Et ce n’est pas tout… Pas plus tard qu’hier, Mohamed Nebrani, un ex-détenu du bagne de Kelaât M’Gouna, devait signer au Club de la presse (Rabat) un autre livre de caricatures intitulé «Les sarcophages  du complexe».
Pour cerner les aspects de ce nouveau mode d’expression qui s’installe dans notre pays, la Faculté des lettres et des sciences humaines de Rabat abritera, samedi 30 avril 2005, une journée d’étude sous le thème «La littérature carcérale au Maroc».
Au-delà de la littérature, le Maroc assiste à l’émergence d’un nouveau mode cinématographique : «le cinéma carcéral». Ces dernières années, nos réalisateurs ont fait assaut  de films portant sur les années dite également de braise, avec leur cortège de disparitions, d’enlèvements, de détentions, de torture, etc.
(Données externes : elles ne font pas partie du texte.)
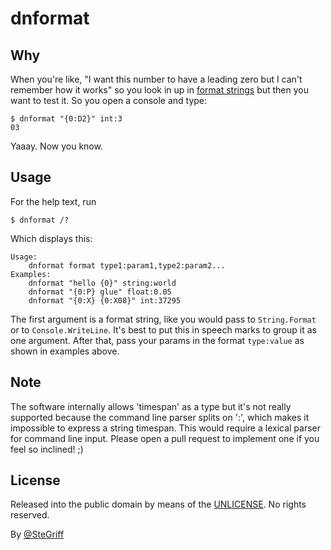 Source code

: # dnformat

## Why

When you're like, "I want this number to have a leading zero but I can't remember how it works" so you look in up in [format strings][1] but then you want to test it. So you open a console and type:

	$ dnformat "{0:D2}" int:3
	03
	
Yaaay. Now you know.

## Usage

For the help text, run

	$ dnformat /?
	
Which displays this:

	Usage:
		dnformat format type1:param1,type2:param2...
	Examples:
		dnformat "hello {0}" string:world
		dnformat "{0:P} glue" float:0.05
		dnformat "{0:X} {0:X08}" int:37295

The first argument is a format string, like you would pass to `String.Format` or to `Console.WriteLine`. It's best to put this in speech marks to group it as one argument. After that, pass your params in the format `type:value` as shown in examples above.

## Note

The software internally allows 'timespan' as a type but it's not really supported because the command line parser splits on ':', which makes it impossible to express a string timespan.
This would require a lexical parser for command line input. Please open a pull request to implement one if you feel so inclined! ;)

## License

Released into the public domain by means of the [UNLICENSE][2]. No rights reserved.

By [@SteGriff](https://twitter.com/stegriff)

[1]: https://msdn.microsoft.com/en-us/library/26etazsy%28v=vs.110%29.aspx
[2]: http://unlicense.org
Preuve du succès de cette nouvelle «vague», le grand prix qu’a reçu Hassan Benjelloun pour «La Chambre noire» au Fespaco (Ouagadougou, Burkina Faso). «Jawhara, la fille de prison» a, par ailleurs, enregistré un feed-back que le réalisateur Saâd Chraïbi qualifie de «magnifique». «200.000 spectateurs au Maroc», se réjouit le cinéaste. Sans oublier un taux d’audimat également intéressant après la diffusion de ce film sur la 2ème chaîne de télévision nationale, ni cet intérêt qu’il a suscité à l’étranger. «Jawhara» aurait participé jusqu’à maintenant à 23 festivals à travers le monde. Et il est programmé, d’ici jusqu’au mois de septembre 2005, dans cinq autres pays (Suisse, Italie, Etats-Unis, entre autres). Un long parcours récompensé par un prix de la critique au dernier Festival du cinéma africain de Khouribga. «Mona Saber», film d’Abdelhay Laraki qui revient sur ces années de balles, a également été favorablement accueilli.
Devant ce flot de livres et films-témoignages, surgissent des questions : pour quelles raisons les années 70 ont-elles fait couler beaucoup d’encre et  consommé autant de «pellicules» ? Pourquoi continuent-elles de susciter l’intérêt et des gens de plume et des cinéastes, pour ne citer que ces derniers ?
Pour Saâd Chraïbi, le nombre de ces œuvres reste encore insuffisant. «On a encore besoin de développer cette littérature pour éclairer l’opinion publique sur une part déterminante de l’Histoire». Pour Leïla Chaouni, il ne suffit pas de publier des livres sur ces années-là, mais de les enseigner dans les écoles nationales pour que les jeunes aient connaissance de leur histoire. Pour d’autres, l’exercice garde un intérêt thérapeutique. Il s’agit pour notre société d’exorciser ses démons.
« Le mal guérit en le disant », résume Salah El Ouadie.